Para Ana, el no poder pagar la obra social fue el punto límite. La heladera vacía, las facturas impagas, el tener que vender todo había sido «soportable». También había podido ocultar la situación a sus hijos, aunque ya no podía pagarles el colegio: tenían una beca y el padrino del más chico pagaba el resto.
Pese a los esfuerzos, las escuelas de la comunidad no quedan afuera de este contexto y son las que más sintieron el cimbronazo de la desaparición de una clase media acostumbrada a educar a sus hijos en escuelas privadas. Actualmente, la Red Escolar Judía cuenta con 17.000 alumnos, perdió 10.000 chicos en los últimos 10 años. Y, de ellos, sólo el 30% paga la cuota completa. El panorama no parece mejorar: los padres que, en marzo pasado, se habían comprometido a pagar entre el 10 y el 25% de la mensualidad, ahora no pueden pagarla, explican desde la AMIA.

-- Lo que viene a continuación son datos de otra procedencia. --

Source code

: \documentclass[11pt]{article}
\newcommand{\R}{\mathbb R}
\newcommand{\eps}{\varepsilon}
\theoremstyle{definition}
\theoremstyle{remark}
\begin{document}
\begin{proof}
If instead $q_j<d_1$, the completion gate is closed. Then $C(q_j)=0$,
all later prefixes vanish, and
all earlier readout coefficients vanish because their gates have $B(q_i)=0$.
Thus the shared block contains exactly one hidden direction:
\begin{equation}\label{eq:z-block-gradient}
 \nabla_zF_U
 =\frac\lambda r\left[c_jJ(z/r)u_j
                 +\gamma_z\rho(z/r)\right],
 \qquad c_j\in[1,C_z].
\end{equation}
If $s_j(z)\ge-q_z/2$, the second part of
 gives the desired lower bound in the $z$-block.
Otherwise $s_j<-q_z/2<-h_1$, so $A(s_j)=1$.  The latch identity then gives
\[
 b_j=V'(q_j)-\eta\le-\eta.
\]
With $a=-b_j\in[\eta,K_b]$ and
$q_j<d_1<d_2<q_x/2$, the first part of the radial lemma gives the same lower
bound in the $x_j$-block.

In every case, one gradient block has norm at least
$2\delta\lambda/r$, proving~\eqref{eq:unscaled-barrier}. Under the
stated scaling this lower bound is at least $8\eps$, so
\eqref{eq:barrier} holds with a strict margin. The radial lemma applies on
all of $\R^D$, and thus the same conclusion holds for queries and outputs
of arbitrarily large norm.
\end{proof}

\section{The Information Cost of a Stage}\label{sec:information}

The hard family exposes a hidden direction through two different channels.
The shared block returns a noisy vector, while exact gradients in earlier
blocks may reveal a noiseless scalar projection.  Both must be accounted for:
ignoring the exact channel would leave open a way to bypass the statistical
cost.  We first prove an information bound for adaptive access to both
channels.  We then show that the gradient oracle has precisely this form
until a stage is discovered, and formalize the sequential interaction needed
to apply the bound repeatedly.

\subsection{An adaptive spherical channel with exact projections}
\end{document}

Pero, además de afectar a las escuelas, la pobreza en la comunidad judía dibuja un mapa propio en la Ciudad de Buenos Aires: el 50% de la población que la sufre se concentra en los barrios de Once, Villa Crespo y Paternal. Lo novedoso de la situación obliga a que las ayudas se centralicen en esta zona y que surjan nuevos sistemas de contención: por ejemplo la AMIA, por primera vez en sus 108 años de historia, abrió una filial. Es en el barrio de Paternal. «Detectamos que los judíos que viven ahí no tienen ni para el colectivo», explica Kisluk. Como el problema se repite, entre los planes en el futuro figura la apertura de una oficina en Almagro.
Pero la ayuda no se limita a la comida. Unas 1.000 personas reciben apoyo legal y psicológico. «También me ayudan a tratar de arreglármelas sola para vivir», cuenta Ana.»Me dieron un préstamo pequeño para un microemprendimiento. Compré remeras, las bordé y las vendí. Pero cuando tuve que reponer la mercadería todo había subido al doble —dice—. Un desastre». E insiste: «Yo estaba acostumbrada a autovalerme, como todos. Y ahora quedé atrapada en esta situación».